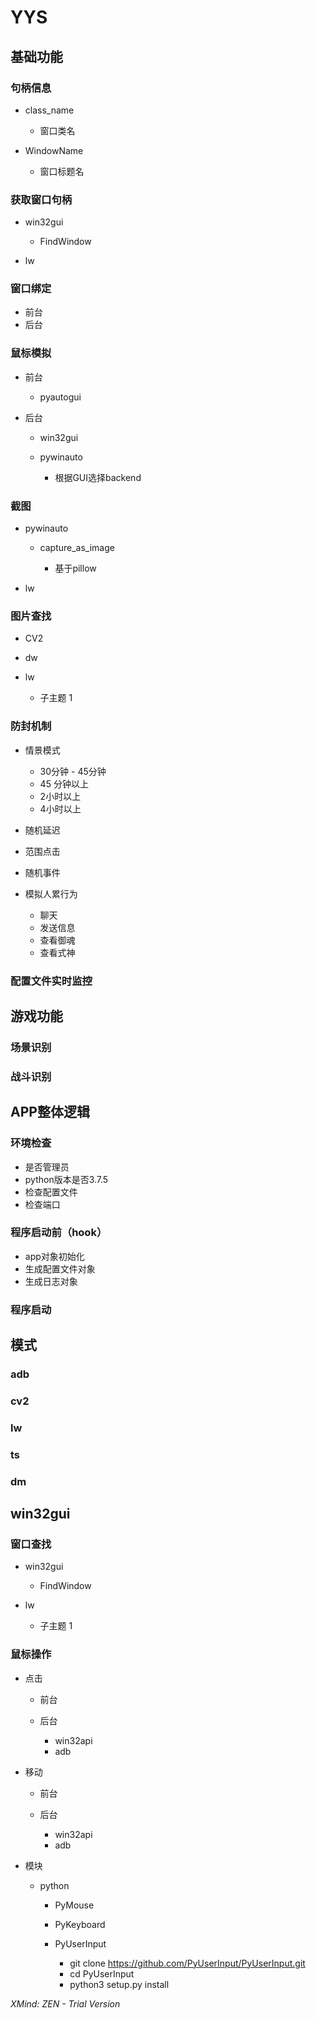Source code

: # YYS

## 基础功能

### 句柄信息

- class_name

	- 窗口类名

- WindowName

	- 窗口标题名

### 获取窗口句柄

- win32gui

	- FindWindow

- lw

### 窗口绑定

- 前台
- 后台

### 鼠标模拟

- 前台

	- pyautogui

- 后台

	- win32gui
	- pywinauto 

		- 根据GUI选择backend

### 截图

- pywinauto 

	- capture_as_image

		- 基于pillow

- lw

### 图片查找

- CV2
- dw
- lw

	- 子主题 1

### 防封机制

- 情景模式

	- 30分钟 - 45分钟
	- 45 分钟以上
	- 2小时以上
	- 4小时以上

- 随机延迟
- 范围点击
- 随机事件
- 模拟人累行为

	- 聊天
	- 发送信息
	- 查看御魂
	- 查看式神

### 配置文件实时监控

## 游戏功能

### 场景识别

### 战斗识别

## APP整体逻辑

### 环境检查

- 是否管理员
- python版本是否3.7.5
- 检查配置文件
- 检查端口

### 程序启动前（hook）

- app对象初始化
- 生成配置文件对象
- 生成日志对象

### 程序启动

## 模式

### adb

### cv2

### lw

### ts

### dm

## win32gui

### 窗口查找

- win32gui

	- FindWindow

- lw

	- 子主题 1

### 鼠标操作

- 点击

	- 前台
	- 后台

		- win32api
		- adb

- 移动

	- 前台
	- 后台

		- win32api
		- adb

- 模块

	- python

		- PyMouse
		- PyKeyboard
		- PyUserInput

			- git clone https://github.com/PyUserInput/PyUserInput.git
			- cd PyUserInput
			- python3 setup.py install

*XMind: ZEN - Trial Version*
◆ ◆ ◆ ◆ ◆
§ PROMPT:
The answer must be the lines from the one containing "- git clone" through the last line of the records, copied exactly, with nothing else.

§ SOLUTION TO THE EXERCISE:
			- git clone https://github.com/PyUserInput/PyUserInput.git
			- cd PyUserInput
			- python3 setup.py install

*XMind: ZEN - Trial Version*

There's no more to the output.